RECORDS TO USE:
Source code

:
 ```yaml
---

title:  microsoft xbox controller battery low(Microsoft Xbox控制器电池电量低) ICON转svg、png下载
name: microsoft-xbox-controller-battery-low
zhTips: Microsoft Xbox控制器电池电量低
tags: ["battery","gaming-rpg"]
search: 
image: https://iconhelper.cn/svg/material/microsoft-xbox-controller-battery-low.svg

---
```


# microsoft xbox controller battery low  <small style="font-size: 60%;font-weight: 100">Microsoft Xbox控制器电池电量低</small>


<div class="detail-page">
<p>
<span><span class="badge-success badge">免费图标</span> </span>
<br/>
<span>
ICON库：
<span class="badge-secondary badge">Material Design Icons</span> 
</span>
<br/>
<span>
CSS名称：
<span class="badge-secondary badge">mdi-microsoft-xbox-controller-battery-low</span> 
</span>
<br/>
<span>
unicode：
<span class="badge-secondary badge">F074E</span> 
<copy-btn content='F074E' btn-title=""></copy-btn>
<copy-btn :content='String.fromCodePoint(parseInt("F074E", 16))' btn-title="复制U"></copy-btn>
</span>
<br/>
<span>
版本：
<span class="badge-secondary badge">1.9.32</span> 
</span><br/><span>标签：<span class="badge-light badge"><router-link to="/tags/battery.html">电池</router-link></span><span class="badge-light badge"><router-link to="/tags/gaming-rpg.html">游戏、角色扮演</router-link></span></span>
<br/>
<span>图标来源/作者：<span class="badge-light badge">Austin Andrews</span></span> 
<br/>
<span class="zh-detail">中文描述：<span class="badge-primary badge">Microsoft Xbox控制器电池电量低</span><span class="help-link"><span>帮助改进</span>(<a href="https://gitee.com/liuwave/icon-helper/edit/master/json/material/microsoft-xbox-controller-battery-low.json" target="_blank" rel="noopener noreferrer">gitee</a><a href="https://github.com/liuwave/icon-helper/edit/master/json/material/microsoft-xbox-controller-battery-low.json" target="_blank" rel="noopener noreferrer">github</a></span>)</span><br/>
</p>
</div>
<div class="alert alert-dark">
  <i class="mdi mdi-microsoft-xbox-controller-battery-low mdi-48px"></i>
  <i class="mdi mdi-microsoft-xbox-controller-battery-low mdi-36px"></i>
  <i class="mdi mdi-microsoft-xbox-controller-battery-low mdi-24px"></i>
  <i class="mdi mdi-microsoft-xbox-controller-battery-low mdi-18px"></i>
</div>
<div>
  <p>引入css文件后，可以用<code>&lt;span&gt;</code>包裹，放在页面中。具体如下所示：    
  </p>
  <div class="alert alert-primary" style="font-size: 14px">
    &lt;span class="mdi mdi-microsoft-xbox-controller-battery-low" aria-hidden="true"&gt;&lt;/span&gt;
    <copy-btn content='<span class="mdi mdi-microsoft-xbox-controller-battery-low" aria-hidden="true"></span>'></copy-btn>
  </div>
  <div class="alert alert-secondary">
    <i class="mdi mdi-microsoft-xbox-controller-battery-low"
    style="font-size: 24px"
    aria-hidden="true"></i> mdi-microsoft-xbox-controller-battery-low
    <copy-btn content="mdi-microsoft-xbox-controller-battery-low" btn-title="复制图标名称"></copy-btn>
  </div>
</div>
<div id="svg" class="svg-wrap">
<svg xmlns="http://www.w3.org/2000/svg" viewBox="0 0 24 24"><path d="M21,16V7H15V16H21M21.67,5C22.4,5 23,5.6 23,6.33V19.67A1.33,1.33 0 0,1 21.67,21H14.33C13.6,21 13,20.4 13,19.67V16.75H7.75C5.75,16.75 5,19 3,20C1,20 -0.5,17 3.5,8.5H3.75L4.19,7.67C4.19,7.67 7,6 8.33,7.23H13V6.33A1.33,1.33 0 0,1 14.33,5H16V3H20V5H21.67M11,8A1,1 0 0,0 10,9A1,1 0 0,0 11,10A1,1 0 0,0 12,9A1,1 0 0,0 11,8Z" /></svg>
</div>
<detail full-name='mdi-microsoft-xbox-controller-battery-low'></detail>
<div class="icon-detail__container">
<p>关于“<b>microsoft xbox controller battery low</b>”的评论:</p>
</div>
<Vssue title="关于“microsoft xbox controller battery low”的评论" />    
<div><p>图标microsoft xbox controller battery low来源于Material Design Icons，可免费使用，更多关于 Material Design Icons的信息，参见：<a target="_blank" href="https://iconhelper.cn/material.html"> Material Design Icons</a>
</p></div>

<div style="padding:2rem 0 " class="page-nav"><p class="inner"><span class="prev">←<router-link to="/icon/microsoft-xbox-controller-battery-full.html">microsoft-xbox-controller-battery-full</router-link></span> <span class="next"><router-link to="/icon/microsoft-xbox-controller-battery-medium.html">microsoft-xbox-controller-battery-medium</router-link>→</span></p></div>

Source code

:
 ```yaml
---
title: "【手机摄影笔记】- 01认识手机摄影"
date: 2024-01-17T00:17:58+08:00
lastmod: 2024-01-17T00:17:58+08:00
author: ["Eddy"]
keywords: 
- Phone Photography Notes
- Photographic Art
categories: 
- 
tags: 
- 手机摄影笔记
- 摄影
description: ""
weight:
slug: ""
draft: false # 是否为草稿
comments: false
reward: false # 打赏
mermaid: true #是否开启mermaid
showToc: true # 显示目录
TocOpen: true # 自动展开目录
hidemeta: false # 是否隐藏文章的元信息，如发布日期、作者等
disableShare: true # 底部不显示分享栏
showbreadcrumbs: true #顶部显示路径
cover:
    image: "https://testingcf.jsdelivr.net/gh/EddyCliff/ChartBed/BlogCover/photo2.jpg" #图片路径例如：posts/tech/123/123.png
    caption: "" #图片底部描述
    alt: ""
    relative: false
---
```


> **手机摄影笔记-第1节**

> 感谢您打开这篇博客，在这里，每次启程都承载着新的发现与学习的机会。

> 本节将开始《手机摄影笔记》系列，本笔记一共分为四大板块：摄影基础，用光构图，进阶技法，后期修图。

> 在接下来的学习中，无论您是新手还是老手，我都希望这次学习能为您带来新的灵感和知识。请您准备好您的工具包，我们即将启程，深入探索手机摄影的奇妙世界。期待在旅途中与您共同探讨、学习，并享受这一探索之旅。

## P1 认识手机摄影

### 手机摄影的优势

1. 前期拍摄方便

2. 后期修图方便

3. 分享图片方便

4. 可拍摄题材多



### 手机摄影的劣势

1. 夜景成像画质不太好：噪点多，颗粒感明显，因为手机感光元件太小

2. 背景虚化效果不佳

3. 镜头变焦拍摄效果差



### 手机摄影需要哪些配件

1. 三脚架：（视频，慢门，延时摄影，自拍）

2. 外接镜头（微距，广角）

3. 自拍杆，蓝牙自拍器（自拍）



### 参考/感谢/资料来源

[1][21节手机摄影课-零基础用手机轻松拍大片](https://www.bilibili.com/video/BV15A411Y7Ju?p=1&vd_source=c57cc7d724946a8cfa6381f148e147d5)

INSTRUCTIONS FOR THE TASK: Wherever the string "content" occurs in the records, copy the line it is in.

EXERCISE RESULT:
<copy-btn content='F074E' btn-title=""></copy-btn>
<copy-btn :content='String.fromCodePoint(parseInt("F074E", 16))' btn-title="复制U"></copy-btn>
    <copy-btn content='<span class="mdi mdi-microsoft-xbox-controller-battery-low" aria-hidden="true"></span>'></copy-btn>
    <copy-btn content="mdi-microsoft-xbox-controller-battery-low" btn-title="复制图标名称"></copy-btn>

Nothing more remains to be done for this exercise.